柑橘類やトマトなどの酸性の食べ物を大量に摂取すると胃腸炎を発症する人もいます。

 

ストレス性胃腸炎

ストレス性胃腸炎とは?

ストレス性胃腸炎とは、神経性胃腸炎とも呼ばれるもので、精神的ストレスや過労などの身体的ストレスにより、胃と腸が痛いといった胃腸炎と同じような症状が現れるものを指します。

内視鏡検査をしても特に炎症などの異常が見当たらないことが特徴です。

近年ではストレス性胃腸炎を、実際に炎症がある訳ではないので胃腸炎ではないとの理由から「機能性ディスペプシア(機能性胃腸症)」と呼ぶことも多いようです。

ストレス性胃腸炎の症状とは?

  • みぞおちの痛み
  • 胸やけ
  • 下痢
  • 吐き気
  • 嘔吐
  • 食欲不振
  • 発熱

ストレス性胃腸炎の原因

私たちは交感神経副交感神経を交互に切り替えながら生活をしています。

交感神経は私たちが活発に活動するときに働く神経。

副交感神経は私たちが安息にしているときに働く神経です。

ストレス性胃腸炎の原因はこの切り替えがうまく出来なくなる「自律神経の乱れ」にあります。

  • 胃酸が過剰に分泌されて胃が痛む
  • 胃の動きが弱くなり消化不良や膨満感を感じる
  • 腸のぜん動運動がうまく行われず下痢になる

その他にも様々な影響を受けます。

「病は気から」と言いますが発熱も症状のひとつです。
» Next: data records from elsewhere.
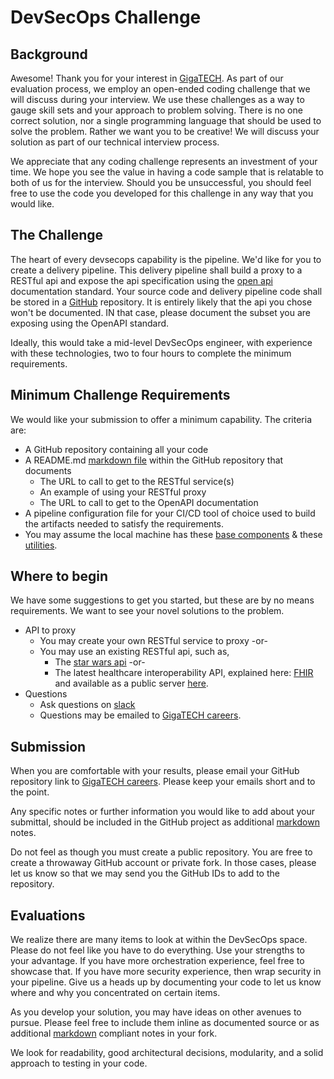 # DevSecOps Challenge

## Background

Awesome! Thank you for your interest in [GigaTECH][gtweb]. As part of our evaluation process, we employ an open-ended coding challenge that we will discuss during your interview. We use these challenges as a way to gauge skill sets and your approach to problem solving. There is no one correct solution, nor a single programming language that should be used to solve the problem. Rather we want you to be creative! We will discuss your solution as part of our technical interview process.

We appreciate that any coding challenge represents an investment of your time. We hope you see the value in having a code sample that is relatable to both of us for the interview. Should you be unsuccessful, you should feel free to use the code you developed for this challenge in any way that you would like.

## The Challenge

The heart of every devsecops capability is the pipeline. We'd like for you to create a delivery pipeline. This delivery pipeline shall build a proxy to a RESTful api and expose the api specification using the [open api](openapi) documentation standard. Your source code and delivery pipeline code shall be stored in a [GitHub](github) repository. It is entirely likely that the api you chose won't be documented. IN that case, please document the subset you are exposing using the OpenAPI standard.

Ideally, this would take a mid-level DevSecOps engineer, with experience with these technologies, two to four hours to complete the minimum requirements.

## Minimum Challenge Requirements

We would like your submission to offer a minimum capability. The criteria are:

- A GitHub repository containing all your code
- A README.md [markdown file](gfm) within the GitHub repository that documents
  - The URL to call to get to the RESTful service(s)
  - An example of using your RESTful proxy
  - The URL to call to get to the OpenAPI documentation
- A pipeline configuration file for your CI/CD tool of choice used to build the artifacts needed to satisfy the requirements.
- You may assume the local machine has these [base components](gtdevcomps) & these [utilities](gtdevutils).

## Where to begin

We have some suggestions to get you started, but these are by no means requirements. We want to see your novel solutions to the problem.

- API to proxy
  - You may create your own RESTful service to proxy -or-
  - You may use an existing RESTful api, such as,
    - The [star wars api](swapi) -or-
    - The latest healthcare interoperability API, explained here: [FHIR](fhir) and available as a public server [here](fhirservers).
- Questions
  - Ask questions on [slack](gtslack)
  - Questions may be emailed to [GigaTECH careers](gtcareersemail).

## Submission

When you are comfortable with your results, please email your GitHub repository link to [GigaTECH careers](gtcareersemail). Please keep your emails short and to the point.

Any specific notes or further information you would like to add about your submittal, should be included in the GitHub project as additional [markdown][gfm] notes.

Do not feel as though you must create a public repository. You are free to create a throwaway GitHub account or private fork. In those cases, please let us know so that we may send you the GitHub IDs to add to the repository.

## Evaluations

We realize there are many items to look at within the DevSecOps space. Please do not feel like you have to do everything. Use your strengths to your advantage. If you have more orchestration experience, feel free to showcase that. If you have more security experience, then wrap security in your pipeline. Give us a heads up by documenting your code to let us know where and why you concentrated on certain items.

As you develop your solution, you may have ideas on other avenues to pursue. Please feel free to include them inline as documented source or as additional [markdown][gfm] compliant notes in your fork.

We look for readability, good architectural decisions, modularity, and a solid approach to testing in your code.

[gtweb]:https://gigatech.net
[openapi]:https://swagger.io/specification/
[github]:https://github.com/
[gfm]:https://github.github.com/gfm/
[swapi]:https://swapi.dev/
[fhir]:http://hl7.org/fhir/
[fhirservers]:http://hl7.org/fhir/implsupport-module.html#7.0.4.1
[gtdevutils]:https://github.com/GigaTech-net/dev#this-environment-includes-the-following-utilities
[gtdevcomps]:https://github.com/GigaTech-net/dev#base-development-environment
[gtcareersemail]:mailto:careers@gigatech.net?subject=DevSecOps%20Challenge
[gtslack]:https://gigatech-net.slack.com/app_redirect?channel=general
寝込むほどの高熱が出る場合もあれば、37℃くらいの微熱がずっと続くケースもあります。

消化器は自律神経でコントロールされている為、ストレスの影響を特に受けやすい部分です。

最初は検査をしても何も疾患が見つからない「機能性ディスペプシア」であったとしても、胃酸過多が続けば逆流性食道炎になったりと、いずれは他の疾患に繋がってしまう可能性があります。

 

虫垂炎

虫垂炎とは?

虫垂炎とは虫垂が炎症を起こしている状態。

所謂「盲腸」のことです。

致死率は低いものですが、治療が遅れると腹膜炎などを引き起こし命にかかわる事も。

虫垂炎の症状とは

虫垂炎はまずみぞおちの痛みから始まるのが特徴です。これは関連痛によるものです。

段々と腹部右下へと痛みが移動しますが、胃痛から始まるため胃腸炎かな?と放置してしまい、虫垂が破裂するなど重症化するケースもあります。

腹部の痛み以外にも、吐き気、発熱、便が詰まるなどの症状が出ることがあります。

虫垂炎の原因

  • 細菌やウイルスの侵入
  • ストレス
  • 生活習慣の乱れ
  • 便秘

風邪や胃腸炎から派生するケースもあるようです。